Project 2 Common Errors

From CS415

Below are the common notes I had for Project 2. Some bullet points are more severe than others, some are just hints -- points may or may not be deducted depending on the severity.


Table of contents

Synchronization

  • Any and all access to shared memory that has read-write conflict must be protected with synchronization.
    • Synchronization code should not be a part of the queue/multi_queue, but the calling functions must ensure that queue accesses are synchronized
  • Absolutely no blocking when interrupts are disabled i.e. no while(atomic_test_and_set()); loops with interrupts disabled. (if your semaphore_V or something uses spin locks and you call it with interrupts disabled, you are affected)
    • Only exception is a loop with a yield in the body plus properly resetting the interrupt level after the minithread_switch inside the yeild returns.
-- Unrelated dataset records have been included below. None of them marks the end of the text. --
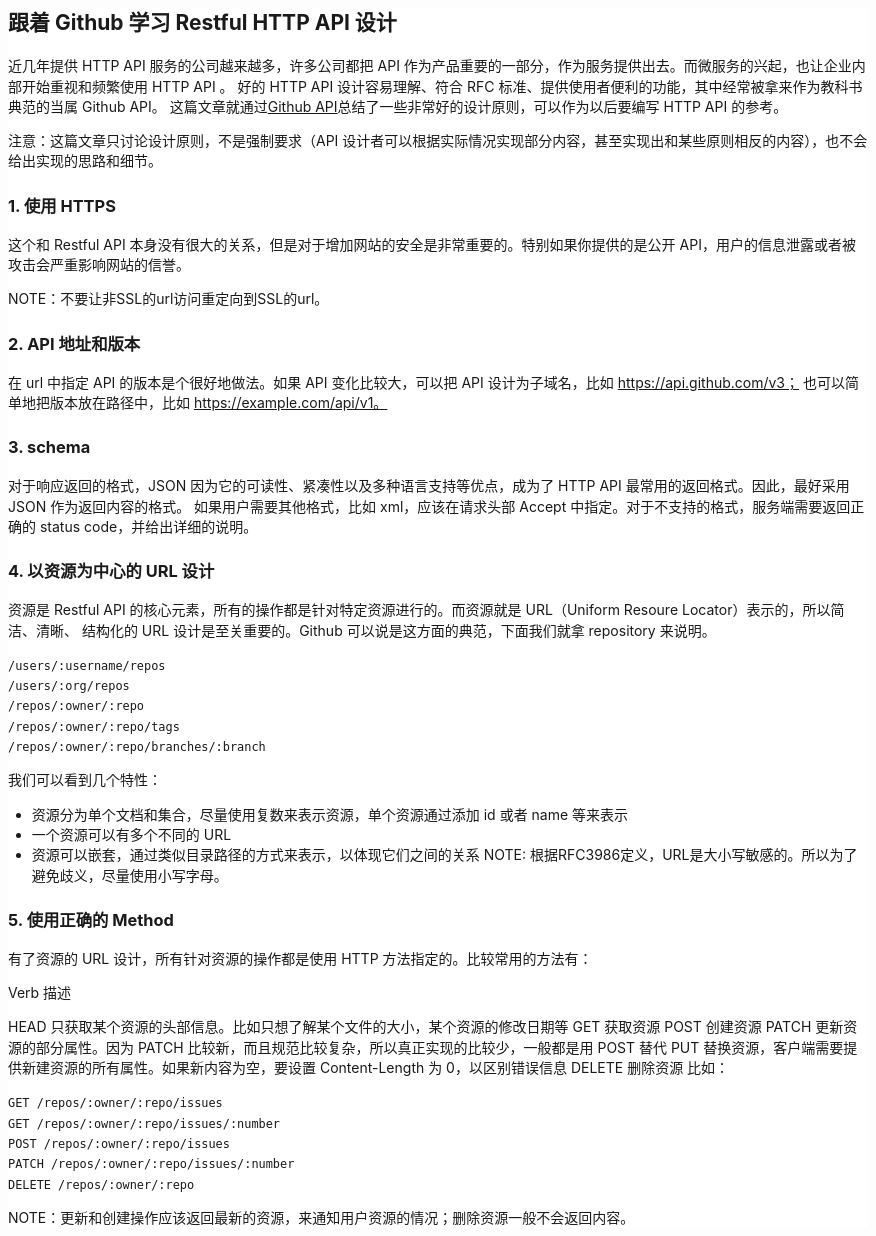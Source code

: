 ## 跟着 Github 学习 Restful HTTP API 设计
近几年提供 HTTP API 服务的公司越来越多，许多公司都把 API 作为产品重要的一部分，作为服务提供出去。而微服务的兴起，也让企业内部开始重视和频繁使用 HTTP API 。
好的 HTTP API 设计容易理解、符合 RFC 标准、提供使用者便利的功能，其中经常被拿来作为教科书典范的当属 Github API。
这篇文章就通过[Github API](https://developer.github.com/v3/)总结了一些非常好的设计原则，可以作为以后要编写 HTTP API 的参考。

注意：这篇文章只讨论设计原则，不是强制要求（API 设计者可以根据实际情况实现部分内容，甚至实现出和某些原则相反的内容），也不会给出实现的思路和细节。

### 1. 使用 HTTPS
这个和 Restful API 本身没有很大的关系，但是对于增加网站的安全是非常重要的。特别如果你提供的是公开 API，用户的信息泄露或者被攻击会严重影响网站的信誉。

NOTE：不要让非SSL的url访问重定向到SSL的url。
### 2. API 地址和版本
在 url 中指定 API 的版本是个很好地做法。如果 API 变化比较大，可以把 API 设计为子域名，比如 https://api.github.com/v3；
也可以简单地把版本放在路径中，比如 https://example.com/api/v1。
### 3. schema
对于响应返回的格式，JSON 因为它的可读性、紧凑性以及多种语言支持等优点，成为了 HTTP API 最常用的返回格式。因此，最好采用 JSON 作为返回内容的格式。
如果用户需要其他格式，比如 xml，应该在请求头部 Accept 中指定。对于不支持的格式，服务端需要返回正确的 status code，并给出详细的说明。

### 4. 以资源为中心的 URL 设计
资源是 Restful API 的核心元素，所有的操作都是针对特定资源进行的。而资源就是 URL（Uniform Resoure Locator）表示的，所以简洁、清晰、
结构化的 URL 设计是至关重要的。Github 可以说是这方面的典范，下面我们就拿 repository 来说明。
```
/users/:username/repos
/users/:org/repos
/repos/:owner/:repo
/repos/:owner/:repo/tags
/repos/:owner/:repo/branches/:branch
```
我们可以看到几个特性：

* 资源分为单个文档和集合，尽量使用复数来表示资源，单个资源通过添加 id 或者 name 等来表示
* 一个资源可以有多个不同的 URL
* 资源可以嵌套，通过类似目录路径的方式来表示，以体现它们之间的关系
NOTE: 根据RFC3986定义，URL是大小写敏感的。所以为了避免歧义，尽量使用小写字母。
### 5. 使用正确的 Method
有了资源的 URL 设计，所有针对资源的操作都是使用 HTTP 方法指定的。比较常用的方法有：

Verb	 描述

HEAD	只获取某个资源的头部信息。比如只想了解某个文件的大小，某个资源的修改日期等
GET	获取资源
POST	创建资源
PATCH	更新资源的部分属性。因为 PATCH 比较新，而且规范比较复杂，所以真正实现的比较少，一般都是用 POST 替代
PUT	替换资源，客户端需要提供新建资源的所有属性。如果新内容为空，要设置 Content-Length 为 0，以区别错误信息
DELETE	删除资源
比如：
```
GET /repos/:owner/:repo/issues
GET /repos/:owner/:repo/issues/:number
POST /repos/:owner/:repo/issues
PATCH /repos/:owner/:repo/issues/:number
DELETE /repos/:owner/:repo
```
NOTE：更新和创建操作应该返回最新的资源，来通知用户资源的情况；删除资源一般不会返回内容。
In this case, you need to be careful that synchronization is reaquired since yield may end up freeing up locks, mutexes or enabling interrupts.
  • If some shared memory is protected by one kind of primitive (spin lock, mutex/semaphore, disabled interrupts), all other protection must be of the same type. Otherwise one thread could hold a spin lock and another could hold the mutex/semaphore and both could race.
  • A spin lock must not be freed by a thread that does not hold it. i.e. under no circumstances should you set it to 0 twice after it is acquired. The reason is that if an interrupt occurs after setting it to 0 the first time, another thread could get scheduled and acquire the lock; if the first thread then sets it to zero again, then the lock opens even though the second thread has it.
  • There is a race condition between when the alarm is registered and when the sleeper thread blocks that needs to be protected/avoided.

Priority

  • Changing the current_level when there are no thread at the current level biases the priority queue towards the lower priority threads. It is possible that at tick 1/80 for prio 1, there is not thread at prio 1, but the thread in prio 2 creates a new thread. On tick 3, it is this new thread that should be executed and not a long dormant thread from prio 3.

Efficiency

  • Disabling of interrupts must be using sparingly. i.e. maybe twice or thrice in the entire project!
  • Critical sections should be protected by mutex/semaphores when possible, if not, then with spin locks if possible, if not, only then with interrupt disabling.
  • In general, almost everything in minithread should be a mutex/semaphore, everything in synch should be a spin lock, and really only the 'ticks' counter and minithread_switch need to be protected with disabled interrupts.
  • Spinning on a spin lock waiting for an interrupt to switch to a thread is quite pointless when you can yeild() in the body of the while loop and switch out immediately.
  • Memory that is not shared between threads, or shared memory that is does not have read-write conflicts need not be protected by synchronization primitives.
  • Avoid recomputing the same values in the interrupt handler. Avoid using slow operations in the interrupt handler. A prime example is using % in the handler. It is much faster to decrement a counter and check when it hits 0 as opposed to performing %. The idea is that code with interrupts disabled must be lightning fast.

Coding Style

  • Memory leaks (when you least expect them) ... like leaking memory in multiqueue_create -- if one of the sub-queue's fail to be created, all previously created sub-queues are leaked as the function immediately returns NULL, etc.